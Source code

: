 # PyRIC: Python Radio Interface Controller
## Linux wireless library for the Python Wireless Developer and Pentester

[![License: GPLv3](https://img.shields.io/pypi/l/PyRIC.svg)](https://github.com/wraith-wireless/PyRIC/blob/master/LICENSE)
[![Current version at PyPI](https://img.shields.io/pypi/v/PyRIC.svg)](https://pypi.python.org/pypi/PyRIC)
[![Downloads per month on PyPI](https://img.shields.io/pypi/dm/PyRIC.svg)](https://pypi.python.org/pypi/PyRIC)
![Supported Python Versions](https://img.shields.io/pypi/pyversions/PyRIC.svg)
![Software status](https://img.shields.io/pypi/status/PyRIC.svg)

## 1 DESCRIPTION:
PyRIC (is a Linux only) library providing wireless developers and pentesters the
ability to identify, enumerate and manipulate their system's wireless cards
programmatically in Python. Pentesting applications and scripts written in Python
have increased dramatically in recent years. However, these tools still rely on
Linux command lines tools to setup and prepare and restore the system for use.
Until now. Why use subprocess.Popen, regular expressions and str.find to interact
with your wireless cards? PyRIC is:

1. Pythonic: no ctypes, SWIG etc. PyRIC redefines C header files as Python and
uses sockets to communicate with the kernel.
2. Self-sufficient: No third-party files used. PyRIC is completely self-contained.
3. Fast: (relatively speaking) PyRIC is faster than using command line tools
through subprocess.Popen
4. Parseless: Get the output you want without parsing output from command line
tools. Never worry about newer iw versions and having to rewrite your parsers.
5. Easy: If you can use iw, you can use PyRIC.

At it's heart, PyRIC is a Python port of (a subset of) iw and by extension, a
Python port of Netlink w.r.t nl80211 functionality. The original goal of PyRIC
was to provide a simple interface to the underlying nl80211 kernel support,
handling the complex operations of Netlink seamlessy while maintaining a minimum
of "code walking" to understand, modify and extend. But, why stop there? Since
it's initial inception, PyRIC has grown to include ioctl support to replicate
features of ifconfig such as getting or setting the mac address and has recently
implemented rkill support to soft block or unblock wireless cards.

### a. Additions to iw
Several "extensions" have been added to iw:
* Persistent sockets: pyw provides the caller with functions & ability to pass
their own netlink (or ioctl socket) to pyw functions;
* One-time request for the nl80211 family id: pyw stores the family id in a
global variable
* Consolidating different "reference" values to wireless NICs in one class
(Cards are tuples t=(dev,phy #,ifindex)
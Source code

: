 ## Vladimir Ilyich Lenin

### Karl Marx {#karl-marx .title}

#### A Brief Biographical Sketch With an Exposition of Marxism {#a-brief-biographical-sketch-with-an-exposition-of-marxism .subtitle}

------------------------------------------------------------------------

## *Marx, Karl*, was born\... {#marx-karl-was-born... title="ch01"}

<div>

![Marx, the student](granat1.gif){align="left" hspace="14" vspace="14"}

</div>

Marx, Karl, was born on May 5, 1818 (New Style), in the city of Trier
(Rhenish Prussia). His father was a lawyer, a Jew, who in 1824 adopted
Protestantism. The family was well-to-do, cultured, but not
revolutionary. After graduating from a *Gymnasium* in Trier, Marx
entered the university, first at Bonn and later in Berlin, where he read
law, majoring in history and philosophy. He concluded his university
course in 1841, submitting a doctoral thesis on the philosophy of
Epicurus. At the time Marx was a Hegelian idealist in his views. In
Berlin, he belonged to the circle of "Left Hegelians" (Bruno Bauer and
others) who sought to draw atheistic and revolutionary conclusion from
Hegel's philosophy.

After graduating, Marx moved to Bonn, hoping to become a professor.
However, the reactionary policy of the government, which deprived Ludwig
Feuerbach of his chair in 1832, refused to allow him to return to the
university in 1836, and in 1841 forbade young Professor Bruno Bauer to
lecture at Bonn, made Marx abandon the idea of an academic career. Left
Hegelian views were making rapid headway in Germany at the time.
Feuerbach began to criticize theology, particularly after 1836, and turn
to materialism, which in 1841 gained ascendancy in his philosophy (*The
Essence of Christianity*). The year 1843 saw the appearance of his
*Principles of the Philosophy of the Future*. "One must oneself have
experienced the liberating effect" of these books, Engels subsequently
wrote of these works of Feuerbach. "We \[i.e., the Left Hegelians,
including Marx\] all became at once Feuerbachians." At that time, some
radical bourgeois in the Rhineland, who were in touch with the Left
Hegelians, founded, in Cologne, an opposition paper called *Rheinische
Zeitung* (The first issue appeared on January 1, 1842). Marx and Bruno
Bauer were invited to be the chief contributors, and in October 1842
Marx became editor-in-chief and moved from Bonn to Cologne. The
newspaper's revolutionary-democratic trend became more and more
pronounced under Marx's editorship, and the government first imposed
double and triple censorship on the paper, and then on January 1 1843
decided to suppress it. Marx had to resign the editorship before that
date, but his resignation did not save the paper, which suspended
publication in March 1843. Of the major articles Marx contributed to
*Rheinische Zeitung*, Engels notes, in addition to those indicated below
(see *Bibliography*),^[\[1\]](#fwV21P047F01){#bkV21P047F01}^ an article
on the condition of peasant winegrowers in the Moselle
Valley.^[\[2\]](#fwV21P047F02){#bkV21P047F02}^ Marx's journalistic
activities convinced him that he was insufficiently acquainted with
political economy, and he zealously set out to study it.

AIM OF THE EXERCISE: Would you quote everything above from the line containing "implemented rkill support" down to the line containing "university in 1836, and"? Include both of those lines and nothing else.

EXERCISE ANSWER:
implemented rkill support to soft block or unblock wireless cards.

### a. Additions to iw
Several "extensions" have been added to iw:
* Persistent sockets: pyw provides the caller with functions & ability to pass
their own netlink (or ioctl socket) to pyw functions;
* One-time request for the nl80211 family id: pyw stores the family id in a
global variable
* Consolidating different "reference" values to wireless NICs in one class
(Cards are tuples t=(dev,phy #,ifindex)
Source code

: ## Vladimir Ilyich Lenin

### Karl Marx {#karl-marx .title}

#### A Brief Biographical Sketch With an Exposition of Marxism {#a-brief-biographical-sketch-with-an-exposition-of-marxism .subtitle}

------------------------------------------------------------------------

## *Marx, Karl*, was born\... {#marx-karl-was-born... title="ch01"}

<div>

![Marx, the student](granat1.gif){align="left" hspace="14" vspace="14"}

</div>

Marx, Karl, was born on May 5, 1818 (New Style), in the city of Trier
(Rhenish Prussia). His father was a lawyer, a Jew, who in 1824 adopted
Protestantism. The family was well-to-do, cultured, but not
revolutionary. After graduating from a *Gymnasium* in Trier, Marx
entered the university, first at Bonn and later in Berlin, where he read
law, majoring in history and philosophy. He concluded his university
course in 1841, submitting a doctoral thesis on the philosophy of
Epicurus. At the time Marx was a Hegelian idealist in his views. In
Berlin, he belonged to the circle of "Left Hegelians" (Bruno Bauer and
others) who sought to draw atheistic and revolutionary conclusion from
Hegel's philosophy.

After graduating, Marx moved to Bonn, hoping to become a professor.
However, the reactionary policy of the government, which deprived Ludwig
Feuerbach of his chair in 1832, refused to allow him to return to the
university in 1836, and in 1841 forbade young Professor Bruno Bauer to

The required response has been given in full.